Iran Tensions Set to Rise as Inspectors Lay Bare Violations
A bleak assessment of Iran’s nuclear transparency cast a pall over months of arduous diplomacy aimed at restoring its atomic accord with world powers that has major implications for Middle Eastern security, global business and oil markets.
Despite recent statements of optimism from Iranian and European officials, significant differences at the talks in Vienna remain over how to deal with Iranian enrichment advances and the removal of U.S. sanctions.
On Tuesday, less than a day after International Atomic Energy Agency inspectors circulated two confidential reports in the Austrian capital that paint a far from rosy picture of Iran’s willingness to address concerns over its past and present nuclear activities, a top official in Tehran conceded that an agreement could take another two months.
The IAEA’s conclusions circulated late Monday among diplomats in Vienna will feed into a parallel diplomatic track at an meeting next week, where the Persian Gulf nation could be subject to formal censure by the agency’s 35-nation board of governors.
If Iran considers any condemnation to be especially harsh, the spat could introduce greater acrimony into the Vienna talks. They aim to reintroduce caps on Iran’s nuclear activities in exchange for relief from the sanctions imposed by former President Donald Trump, who all but collapsed the six-year-old accord by withdrawing U.S. participation.
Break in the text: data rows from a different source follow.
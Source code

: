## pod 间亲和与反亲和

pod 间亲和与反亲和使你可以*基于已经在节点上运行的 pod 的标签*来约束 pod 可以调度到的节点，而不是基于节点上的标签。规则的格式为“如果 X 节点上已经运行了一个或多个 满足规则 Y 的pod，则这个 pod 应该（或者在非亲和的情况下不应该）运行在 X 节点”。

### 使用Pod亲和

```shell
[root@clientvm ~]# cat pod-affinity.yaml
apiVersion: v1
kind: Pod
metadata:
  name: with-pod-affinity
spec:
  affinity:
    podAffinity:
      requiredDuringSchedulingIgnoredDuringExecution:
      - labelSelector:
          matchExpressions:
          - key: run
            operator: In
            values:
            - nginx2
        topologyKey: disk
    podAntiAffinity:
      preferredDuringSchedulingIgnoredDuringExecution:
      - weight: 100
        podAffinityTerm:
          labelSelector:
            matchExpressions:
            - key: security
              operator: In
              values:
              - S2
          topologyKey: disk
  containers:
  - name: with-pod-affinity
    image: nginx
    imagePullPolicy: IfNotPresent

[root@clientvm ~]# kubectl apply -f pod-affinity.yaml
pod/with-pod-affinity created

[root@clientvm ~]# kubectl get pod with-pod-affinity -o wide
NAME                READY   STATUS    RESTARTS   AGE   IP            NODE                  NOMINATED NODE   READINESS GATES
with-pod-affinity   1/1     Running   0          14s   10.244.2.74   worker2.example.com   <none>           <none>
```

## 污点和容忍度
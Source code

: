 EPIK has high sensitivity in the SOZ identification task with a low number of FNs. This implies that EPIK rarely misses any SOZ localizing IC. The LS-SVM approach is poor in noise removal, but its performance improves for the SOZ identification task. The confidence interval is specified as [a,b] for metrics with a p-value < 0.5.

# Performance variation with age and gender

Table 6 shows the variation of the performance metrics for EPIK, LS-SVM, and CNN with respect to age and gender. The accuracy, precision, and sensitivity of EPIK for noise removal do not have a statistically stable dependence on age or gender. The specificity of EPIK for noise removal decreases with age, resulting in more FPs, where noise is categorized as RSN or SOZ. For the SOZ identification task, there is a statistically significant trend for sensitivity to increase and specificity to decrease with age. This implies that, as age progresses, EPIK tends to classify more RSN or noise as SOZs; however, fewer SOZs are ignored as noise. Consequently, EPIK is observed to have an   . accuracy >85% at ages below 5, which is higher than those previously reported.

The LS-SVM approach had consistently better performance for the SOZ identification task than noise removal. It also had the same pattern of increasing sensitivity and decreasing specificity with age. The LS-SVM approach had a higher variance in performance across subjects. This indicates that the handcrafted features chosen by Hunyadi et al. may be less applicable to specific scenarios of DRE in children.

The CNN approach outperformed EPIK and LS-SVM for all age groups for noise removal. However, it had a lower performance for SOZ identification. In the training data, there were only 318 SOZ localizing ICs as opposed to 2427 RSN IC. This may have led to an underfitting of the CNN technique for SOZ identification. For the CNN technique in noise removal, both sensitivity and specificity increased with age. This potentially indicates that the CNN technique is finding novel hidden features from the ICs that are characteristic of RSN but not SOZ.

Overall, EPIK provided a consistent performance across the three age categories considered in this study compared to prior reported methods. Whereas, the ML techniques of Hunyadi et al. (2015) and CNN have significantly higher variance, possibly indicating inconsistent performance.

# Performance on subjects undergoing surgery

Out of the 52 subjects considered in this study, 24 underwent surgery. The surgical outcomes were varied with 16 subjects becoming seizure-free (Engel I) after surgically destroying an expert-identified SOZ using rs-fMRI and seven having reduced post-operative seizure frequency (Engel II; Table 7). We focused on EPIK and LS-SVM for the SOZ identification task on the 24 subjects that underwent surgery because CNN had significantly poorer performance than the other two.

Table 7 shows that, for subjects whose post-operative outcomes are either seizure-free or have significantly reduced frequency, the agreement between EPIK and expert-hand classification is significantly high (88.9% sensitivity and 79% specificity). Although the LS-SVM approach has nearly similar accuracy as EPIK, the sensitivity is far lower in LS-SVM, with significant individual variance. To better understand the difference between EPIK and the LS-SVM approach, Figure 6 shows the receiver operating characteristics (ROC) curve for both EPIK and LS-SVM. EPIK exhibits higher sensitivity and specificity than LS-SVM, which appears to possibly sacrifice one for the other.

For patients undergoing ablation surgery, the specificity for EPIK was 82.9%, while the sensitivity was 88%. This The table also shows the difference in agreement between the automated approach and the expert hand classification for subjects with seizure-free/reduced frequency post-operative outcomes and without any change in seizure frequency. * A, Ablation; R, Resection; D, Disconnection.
Ali Rabiei, spokesman for Iran’s government, said Tuesday that while there were “no obstacles” in the way to restoring the beleaguered agreement, President Hassan Rouhani may now need to use all the remaining time available to his administration to strike a deal.
“We’re close to an understanding over principal, nuclear issues,” Rabiei told reporters in a televised news conference, adding “some differences such as Trump’s sanctions and Iran’s measures need to be worked out.”
As a two-term president, Rouhani can’t contest Iran’s June 18 election. He’ll remain in office until early August but is widely expected to be succeeded by a conservative hardliner more hostile to the U.S. and the nuclear deal.
IAEA Director General Rafael Mariano Grossi reported that Iran has continued to stonewall diplomats investigating decades-old traces of uranium found at undeclared sites, according to a copy of a 6-page document seen by Bloomberg.
The Argentine diplomat’s suggestion that Iran could be providing incomplete information has potentially serious consequences. The entire international apparatus of rules that the IAEA enforces is based on verifying nations’ declared nuclear material and nuclear-related activities. Failures can result in referrals to the UN Security Council.
“The lack of progress in clarifying the agency’s questions concerning the correctness and completeness of Iran’s safeguards declarations seriously affects the ability of the Agency to provide assurance of the peaceful nature of Iran’s nuclear program,” reads the document.
Potentially more worrying, Iranian restrictions imposed on IAEA monitors are undercutting international safeguards, even as the country dramatically ramps up its nuclear activities. Monitors listed 15 areas in Iran where they can no longer do their job, including the verification of centrifuge machine shops and some parts of the uranium fuel cycle. Investigators no longer have daily access to key Iranian enrichment facilities at Fordow or Natanz.
“The agency’s verification and monitoring activities have been affected as a result of Iran’s decision to stop the implementation of its nuclear-related commitments,” Grossi told diplomats in a second 13-page report.
Historically, such conclusions would result in diplomatic censure of Iran in the form of an IAEA resolution. The country has been subject more than a dozen such motions since 2003, including the consequential 2006 referral to the Security Council that set off the subsequent waves of international sanctions that still linger.
But with nuclear talks still in high gear and Iran’s election nearing, IAEA envoys may exercise more caution when they convene June 7. Iran had threatened to rip up a provisional monitoring arrangement if it faced censure at the last IAEA board meeting.
Envoys will have to decide whether reconstituting intrusive nuclear inspections -- widely seen by world powers as the most important element of the 2015 nuclear deal -- requires diplomatic coercion or dialog.
Success in Vienna could see significant quantities of Iranian oil flow into global markets, and ease tensions in the Persian Gulf that spiraled during the confrontation between the Trump administration and Tehran.